Zum Inhalt des Vorhabens „Gelehrte Journale und Zeitungen als Netzwerke des Wissens im Zeitalter der Aufklärung“:
Das, was wir heute als „Networking“ bezeichnen, gab es im Grunde schon in der Aufklärungsepoche. Die 1751 gegründete Akademie der Wissenschaften zu Göttingen ist eine Institutionalisierung von Netzwerken. Sichtbar werden die frühen Netzwerke aber in den Gelehrten Journalen und Zeitungen des 18. Jahrhunderts, die von den Zeitgenossen bevorzugt „Ephemeriden“ genannt wurden.
Mit Buchbesprechungen und -ankündigungen, mit Berichten über wissenschaftliche Entdeckungen und Projekte, mit Nachrichten von gelehrten Institutionen und nicht zuletzt mit Personalien, geben sie Auskunft über das, was in der Welt des gelehrten und popularisierten Wissens einschließlich der schönen Künste vor sich ging. Von der Forschung werden sie daher immer wieder als „Schlüsselwerke“ der Aufklärung bezeichnet. Man geht sogar noch weiter: Ohne seine Gelehrten Blätter wäre das 18. Jahrhundert nicht zum Zeitalter der „Aufklärung“ geworden.
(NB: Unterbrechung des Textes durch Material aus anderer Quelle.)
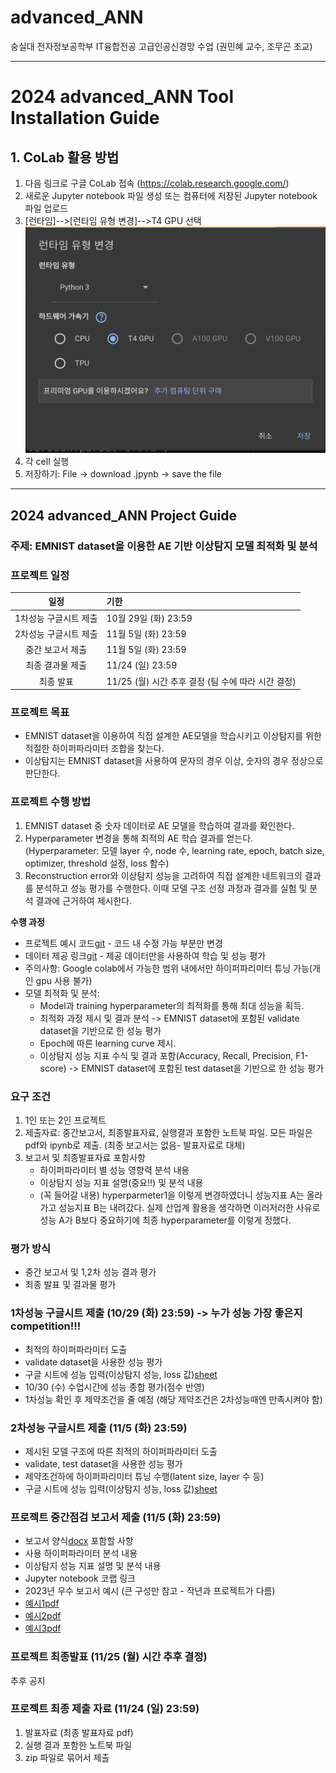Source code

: # advanced_ANN
숭실대 전자정보공학부 IT융합전공 고급인공신경망 수업 (권민혜 교수, 조무곤 조교)

---

# 2024 advanced_ANN Tool Installation Guide
## 1. CoLab 활용 방법
1. 다음 링크로 구글 CoLab 접속 (https://colab.research.google.com/)
2. 새로운 Jupyter notebook 파일 생성 또는 컴퓨터에 저장된 Jupyter notebook 파일 업로드
3. [런타임]-->[런타임 유형 변경]-->T4 GPU 선택
   ![img.png](2024/img/img1.png)
4. 각 cell 실행
5. 저장하기: File -> download .jpynb -> save the file

---

## 2024 advanced_ANN Project Guide
### 주제: EMNIST dataset을 이용한 AE 기반 이상탐지 모델 최적화 및 분석
### 프로젝트 일정

|      일정       | 기한                    |
|:-------------:|:----------------------|
|    1차성능 구글시트 제출    | 10월 29일 (화) 23:59 |
|    2차성능 구글시트 제출     | 11월 5일 (화) 23:59 |
|     중간 보고서 제출     | 11월 5일 (화) 23:59 |
|   최종 결과물 제출   | 11/24 (일) 23:59 |
|     최종 발표     | 11/25 (월) 시간 추후 결정 (팀 수에 따라 시간 결정) |

### 프로젝트 목표
- EMNIST dataset을 이용하여 직접 설계한 AE모델을 학습시키고 이상탐지를 위한 적절한 하이퍼파라미터 조합을 찾는다.
- 이상탐지는 EMNIST dataset을 사용하여 문자의 경우 이상, 숫자의 경우 정상으로 판단한다.

### 프로젝트 수행 방법
1. EMNIST dataset 중 숫자 데이터로 AE 모델을 학습하여 결과를 확인한다.
2. Hyperparameter 변경을 통해 최적의 AE 학습 결과를 얻는다. (Hyperparameter: 모델 layer 수, node 수, learning rate, epoch, batch size, optimizer, threshold 설정, loss 함수)
3. Reconstruction error와 이상탐지 성능을 고려하여 직접 설계한 네트워크의 결과를 분석하고 성능 평가를 수행한다. 이때 모델 구조 선정 과정과 결과를 실험 및 분석 결과에 근거하여 제시한다.

**수행 과정**
- 프로젝트 예시 코드[git](https://github.com/bmil-ssu/advanced_ann/blob/main/2024/Code/Advanced_Ann_project.ipynb) - 코드 내 수정 가능 부분만 변경
- 데이터 제공 링크[git](https://github.com/bmil-ssu/advanced_ann/blob/main/2024/Dataset/Data.md) - 제공 데이터만을 사용하여 학습 및 성능 평가
- 주의사항: Google colab에서 가능한 범위 내에서만 하이퍼파리미터 튜닝 가능(개인 gpu 사용 불가)
- 모델 최적화 및 분석:
   - Model과 training hyperparameter의 최적화를 통해 최대 성능을 획득.
   - 최적화 과정 제시 및 결과 분석 -> EMNIST dataset에 포함된 validate dataset을 기반으로 한 성능 평가
   - Epoch에 따른 learning curve 제시.
   - 이상탐지 성능 지표 수식 및 결과 포함(Accuracy, Recall, Precision, F1-score) -> EMNIST dataset에 포함된 test dataset을 기반으로 한 성능 평가

### 요구 조건
1. 1인 또는 2인 프로젝트
2. 제출자료: 중간보고서, 최종발표자료, 실행결과 포함한 노트북 파일. 모든 파일은 pdf와 ipynb로 제출. (최종 보고서는 없음- 발표자료로 대체)
3. 보고서 및 최종발표자료 포함사항
   - 하이퍼파라미터 별 성능 영향력 분석 내용
   - 이상탐지 성능 지표 설명(중요!!) 및 분석 내용 
   - (꼭 들어갈 내용) hyperparmeter1을 이렇게 변경하였더니 성능지표 A는 올라가고 성능지표 B는 내려갔다. 실제 산업계 활용을 생각하면 이러저러한 사유로 성능 A가 B보다 중요하기에 최종 hyperparameter를 이렇게 정했다.

### 평가 방식
- 중간 보고서 및 1,2차 성능 결과 평가
- 최종 발표 및 결과물 평가

### 1차성능 구글시트 제출 (10/29 (화) 23:59) -> 누가 성능 가장 좋은지 competition!!!
- 최적의 하이퍼파라미터 도출
- validate dataset을 사용한 성능 평가
- 구글 시트에 성능 입력(이상탐지 성능, loss 값)[sheet](https://docs.google.com/spreadsheets/d/1s1Ylj7ZBZPjnHhEU7gBR7HI9Xdqe584pd9LaUTmBwHc/edit?usp=sharing)
- 10/30 (수) 수업시간에 성능 종합 평가(점수 반영)
- 1차성능 확인 후 제약조건을 줄 예정 (해당 제약조건은 2차성능때엔 만족시켜야 함)

### 2차성능 구글시트 제출 (11/5 (화) 23:59)
- 제시된 모델 구조에 따른 최적의 하이퍼파라미터 도출
- validate, test dataset을 사용한 성능 평가
- 제약조건하에 하이퍼파리미터 튜닝 수행(latent size, layer 수 등)
- 구글 시트에 성능 입력(이상탐지 성능, loss 값)[sheet](https://docs.google.com/spreadsheets/d/1s1Ylj7ZBZPjnHhEU7gBR7HI9Xdqe584pd9LaUTmBwHc/edit?usp=sharing)

### 프로젝트 중간점검 보고서 제출 (11/5 (화) 23:59)
- 보고서 양식[docx](https://docs.google.com/document/d/1sC790ydDjOc1SSC0iIX1TJ7t02GId3QY/edit?usp=sharing&ouid=115661534345468656315&rtpof=true&sd=true)
포함할 사항
- 사용 하이퍼파라미터 분석 내용
- 이상탐지 성능 지표 설명 및 분석 내용
- Jupyter notebook 코랩 링크
- 2023년 우수 보고서 예시 (큰 구성만 참고 - 작년과 프로젝트가 다름)
- [예시1pdf](https://drive.google.com/file/d/1UO7IuZuZ7qeiUjkokdktSpolyNymDMp3/view?usp=sharing)
- [예시2pdf](https://drive.google.com/file/d/1fpKmHZdtPpHIQL_kYANuYtTGVgQLsQRW/view?usp=sharing)
- [예시3pdf](https://drive.google.com/file/d/1hXxi-sG-P6Tqq7jBf0SZ5bhqoB1GSIr8/view?usp=sharing)

### 프로젝트 최종발표 (11/25 (월) 시간 추후 결정)
추후 공지
### 프로젝트 최종 제출 자료 (11/24 (일) 23:59)
1) 발표자료 (최종 발표자료 pdf)
2) 실행 결과 포함한 노트북 파일
3) zip 파일로 묶어서 제출
  

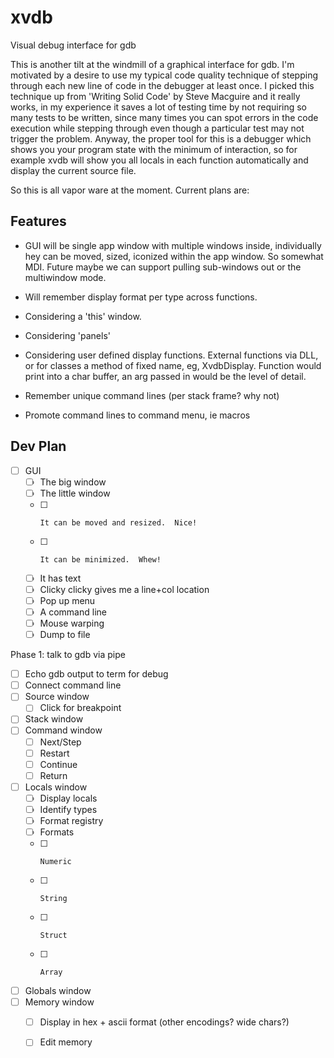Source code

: xvdb
====

Visual debug interface for gdb

This is another tilt at the windmill of a graphical interface for gdb.
I'm motivated by a desire to use my typical code quality technique of
stepping through each new line of code in the debugger at least once.
I picked this technique up from 'Writing Solid Code' by Steve Macguire
and it really works, in my experience it saves a lot of testing time
by not requiring so many tests to be written, since many times you
can spot errors in the code execution while stepping through even
though a particular test may not trigger the problem.  Anyway, the
proper tool for this is a debugger which shows you your program state
with the minimum of interaction, so for example xvdb will show you
all locals in each function automatically and display the current
source file.

So this is all vapor ware at the moment.  Current plans are:

Features
--------

* GUI will be single app window with multiple windows inside, individually
  hey can be moved, sized, iconized within the app window.  So somewhat MDI.
  Future maybe we can support pulling sub-windows out or the multiwindow mode.

* Will remember display format per type across functions.

* Considering a 'this' window.

* Considering 'panels'

* Considering user defined display functions.  External functions via DLL, or
  for classes a method of fixed name, eg, XvdbDisplay.  Function would print
  into a char buffer, an arg passed in would be the level of detail.

* Remember unique command lines (per stack frame? why not)

* Promote command lines to command menu, ie macros

Dev Plan
--------

- [ ] GUI
    - [ ]   The big window
    - [ ]   The little window
	- [ ]     It can be moved and resized.  Nice!
	- [ ]     It can be minimized.  Whew!
    - [ ]   It has text
    - [ ]   Clicky clicky gives me a line+col location
    - [ ]   Pop up menu
    - [ ]   A command line
    - [ ]   Mouse warping
    - [ ]   Dump to file

Phase 1: talk to gdb via pipe

- [ ] Echo gdb output to term for debug
- [ ] Connect command line
- [ ] Source window
    - [ ]   Click for breakpoint
- [ ] Stack window
- [ ] Command window
    - [ ]   Next/Step
    - [ ]   Restart
    - [ ]   Continue
    - [ ]   Return
- [ ] Locals window
    - [ ]   Display locals
    - [ ]   Identify types
    - [ ]   Format registry
    - [ ]   Formats
	- [ ]     Numeric
	- [ ]     String
	- [ ]     Struct
	- [ ]     Array
- [ ] Globals window
- [ ] Memory window
    - [ ]   Display in hex + ascii format (other encodings? wide chars?)
    - [ ]   Edit memory

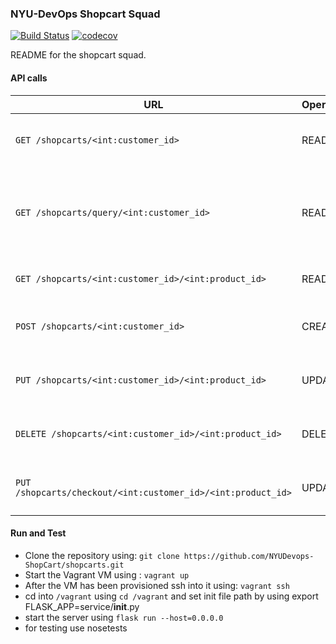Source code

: ### NYU-DevOps Shopcart Squad

[![Build Status](https://travis-ci.org/NYUDevops-ShopCart/shopcarts.svg?branch=master)](https://travis-ci.org/NYUDevops-ShopCart/shopcarts)
[![codecov](https://codecov.io/gh/NYUDevops-ShopCart/shopcarts/branch/master/graph/badge.svg)](https://codecov.io/gh/NYUDevops-ShopCart/shopcarts) 

README for the shopcart squad.

#### API calls
URL | Operation | Description
-- | -- | --
`GET /shopcarts/<int:customer_id>` | READ | Returns list of all of the shop cart items
`GET /shopcarts/query/<int:customer_id>` | READ | Returns items of the shop cart items that are below the target price
`GET /shopcarts/<int:customer_id>/<int:product_id>` | READ | Retrieve a single shop cart item
`POST /shopcarts/<int:customer_id>` | CREATE | Creates a new item entry for the cart
`PUT /shopcarts/<int:customer_id>/<int:product_id>` | UPDATE | Update particular item quantity
`DELETE /shopcarts/<int:customer_id>/<int:product_id>` | DELETE | Delete particular shopcart item
`PUT /shopcarts/checkout/<int:customer_id>/<int:product_id>` | UPDATE | Move the shop cart item to order

#### Run and Test
- Clone the repository using: `git clone https://github.com/NYUDevops-ShopCart/shopcarts.git`
- Start the Vagrant VM using : `vagrant up`
- After the VM has been provisioned ssh into it using: `vagrant ssh`
- cd into `/vagrant` using `cd /vagrant` and set init file path by using export FLASK_APP=service/__init__.py 
- start the server using `flask run --host=0.0.0.0`
- for testing use nosetests
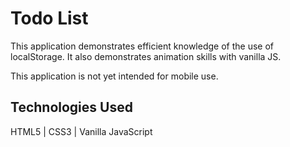 # Todo List

This application demonstrates efficient knowledge of the use of localStorage. It also demonstrates animation skills with vanilla JS.

This application is not yet intended for mobile use.

## Technologies Used

HTML5 | CSS3 | Vanilla JavaScript

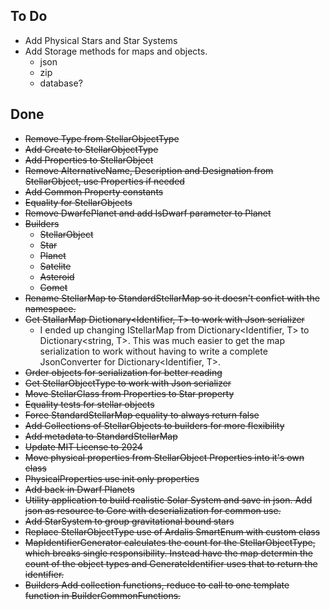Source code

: ## To Do
* Add Physical Stars and Star Systems
* Add Storage methods for maps and objects.
	* json
	* zip
	* database?


## Done
* ~~Remove Type from StellarObjectType~~
* ~~Add Create to StellarObjectType~~
* ~~Add Properties to StellarObject~~
* ~~Remove AlternativeName, Description and Designation from StellarObject, use Properties if needed~~
* ~~Add Common Property constants~~
* ~~Equality for StellarObjects~~
* ~~Remove DwarfePlanet and add IsDwarf parameter to Planet~~
* ~~Builders~~
	* ~~StellarObject~~
	* ~~Star~~
	* ~~Planet~~
	* ~~Satelite~~
	* ~~Asteroid~~
	* ~~Comet~~
* ~~Rename StellarMap to StandardStellarMap so it doesn't confict with the namespace.~~
* ~~Get StallarMap Dictionary<Identifier, T> to work with Json serializer~~
	* I ended up changing IStellarMap from Dictionary<Identifier, T> to Dictionary<string, T>. This was much easier to get the map serialization to work without having to write a complete JsonConverter for Dictionary<Identifier, T>.
* ~~Order objects for serialization for better reading~~
* ~~Get StellarObjectType to work with Json serializer~~
* ~~Move StellarClass from Properties to Star property~~
* ~~Equality tests for stellar objects~~
* ~~Force StandardStellarMap equality to always return false~~
* ~~Add Collections of StellarObjects to builders for more flexibility~~
* ~~Add metadata to StandardStellarMap~~
* ~~Update MIT License to 2024~~
* ~~Move physical properties from StellarObject Properties into it's own class~~
* ~~PhysicalProperties use init only properties~~
* ~~Add back in Dwarf Planets~~
* ~~Utility application to build realistic Solar System and save in json. Add json as resource to Core with deserialization for common use.~~
* ~~Add StarSystem to group gravitational bound stars~~
* ~~Replace StellarObjectType use of Ardalis SmartEnum with custom class~~
* ~~MapIdentifierGenerator calculates the count for the StellarObjectType, which breaks single responsibility. Instead have the map determin the count of the object types and GenerateIdentifier uses that to return the identifier.~~
* ~~Builders Add collection functions, reduce to call to one template function in BuilderCommonFunctions.~~
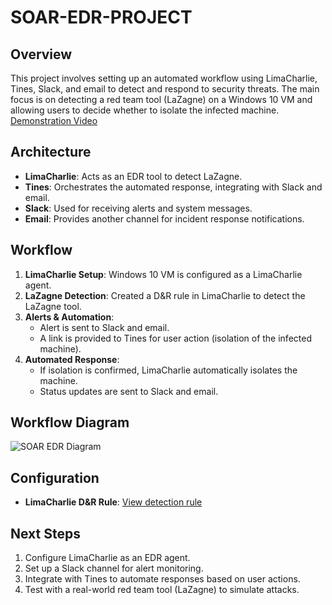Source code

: # SOAR-EDR-PROJECT

## Overview
This project involves setting up an automated workflow using LimaCharlie, Tines, Slack, and email to detect and respond to security threats. The main focus is on detecting a red team tool (LaZagne) on a Windows 10 VM and allowing users to decide whether to isolate the infected machine.
<a href="https://youtu.be/zeyCrJxX-ws" target="_blank">Demonstration Video</a>

## Architecture
- **LimaCharlie**: Acts as an EDR tool to detect LaZagne.
- **Tines**: Orchestrates the automated response, integrating with Slack and email.
- **Slack**: Used for receiving alerts and system messages.
- **Email**: Provides another channel for incident response notifications.

## Workflow
1. **LimaCharlie Setup**: Windows 10 VM is configured as a LimaCharlie agent.
2. **LaZagne Detection**: Created a D&R rule in LimaCharlie to detect the LaZagne tool.
3. **Alerts & Automation**:
   - Alert is sent to Slack and email.
   - A link is provided to Tines for user action (isolation of the infected machine).
4. **Automated Response**:
   - If isolation is confirmed, LimaCharlie automatically isolates the machine.
   - Status updates are sent to Slack and email.

## Workflow Diagram
![SOAR EDR Diagram](diagrams/SOAREDR.png)

## Configuration
- **LimaCharlie D&R Rule**: [View detection rule](rules/dandr_rule.json)

## Next Steps
1. Configure LimaCharlie as an EDR agent.
2. Set up a Slack channel for alert monitoring.
3. Integrate with Tines to automate responses based on user actions.
4. Test with a real-world red team tool (LaZagne) to simulate attacks.
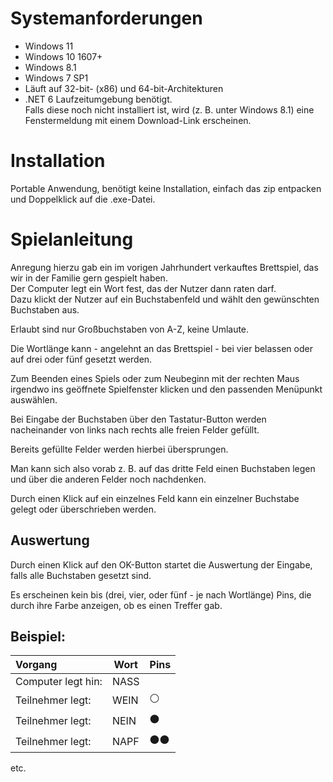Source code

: <link rel="stylesheet" href="docstyles.css">

# Systemanforderungen
* Windows 11
* Windows 10 1607+
* Windows 8.1
* Windows 7 SP1
* Läuft auf 32-bit- (x86) und 64-bit-Architekturen
* .NET 6 Laufzeitumgebung benötigt. \
  Falls diese noch nicht installiert ist, wird (z. B. unter Windows 8.1) eine Fenstermeldung mit einem Download-Link erscheinen.

# Installation 
Portable Anwendung, benötigt keine Installation, einfach das zip entpacken und Doppelklick auf die .exe-Datei.

# Spielanleitung

Anregung hierzu gab ein im vorigen Jahrhundert verkauftes Brettspiel, das wir in der Familie gern gespielt haben.\
Der Computer legt ein Wort fest, das der Nutzer dann raten darf.\
Dazu klickt der Nutzer auf ein Buchstabenfeld und wählt den gewünschten Buchstaben aus.

Erlaubt sind nur Großbuchstaben von A-Z, keine Umlaute.

Die Wortlänge kann - angelehnt an das Brettspiel - bei vier belassen oder auf drei oder fünf gesetzt werden.

Zum Beenden eines Spiels oder zum Neubeginn mit der rechten Maus 
irgendwo ins geöffnete Spielfenster klicken und den passenden Menüpunkt auswählen.

Bei Eingabe der Buchstaben über den Tastatur-Button werden nacheinander von links nach rechts alle freien Felder gefüllt. 

Bereits gefüllte Felder werden hierbei übersprungen. 

Man kann sich also vorab z.&nbsp;B. auf das dritte Feld einen Buchstaben legen und über die anderen Felder noch nachdenken.

Durch einen Klick auf ein einzelnes Feld kann ein einzelner Buchstabe gelegt oder überschrieben werden.

## Auswertung
Durch einen Klick auf den OK-Button startet die Auswertung der Eingabe, falls alle Buchstaben gesetzt sind.

Es erscheinen kein bis (drei, vier, oder fünf - je nach Wortlänge) Pins, die durch ihre Farbe anzeigen, ob es einen Treffer gab.

## Beispiel:
| Vorgang            | Wort | Pins |
|:-------------------|------|------|
| Computer legt hin: | NASS |      |
| Teilnehmer legt:   | WEIN | ⚪   |
| Teilnehmer legt:   | NEIN | ⚫   |
| Teilnehmer legt:   | NAPF | ⚫⚫ |

etc.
Bisher hatten die Wissenschaftler allerdings Schwierigkeiten, an das wertvolle Material heranzukommen. Anders als in Frankreich etwa, wo in der „Bibliothèque nationale“ fast alle Zeitschriften des Landes an einem Ort verfügbar sind, stehen bei uns die noch greifbaren Ephemeriden in vielen verschiedenen Bibliotheken. Es muss sogar – um den kompletten Satz ein und desselben Gelehrten Blattes zur Verfügung zu haben – immer wieder auf Exemplare in unterschiedlichen Städten zurückgegriffen werden. Dies soll sich mit dem neuen Forschungsprojekt „Gelehrte Journale und Zeitungen als Netzwerke des Wissens im Zeitalter der Aufklärung“ der Akademie der Wissenschaften zu Göttingen in Kooperation mit der Staats- und Universitätsbibliothek Göttingen, der Universitätsbibliothek Leipzig und der Bayerischen Staatsbibliothek München ändern.
Das Vorhaben beginnt im Januar 2011 den Quellenschatz zu erschließen und zu digitalisieren. In eine interaktive Internet-Datenbank werden Artikel, Rezen-sionen und Gelehrte Nachrichten aus 128 Zeitschriften (ca. 1200 Bände mit ca. 800.000 Seiten) eingespeist und der Forschung uneingeschränkt zur Verfügung gestellt. Das Ergebnis wird über eine bloße Sammlung von Fakten und Materialien hinausgehen, da durch die vielfältigen Vernetzungen neue Zusammenhänge sichtbar gemacht werden. Von den Ergebnissen des Projektes werden alle sich auch historisch begreifenden Wissenschaften profitieren.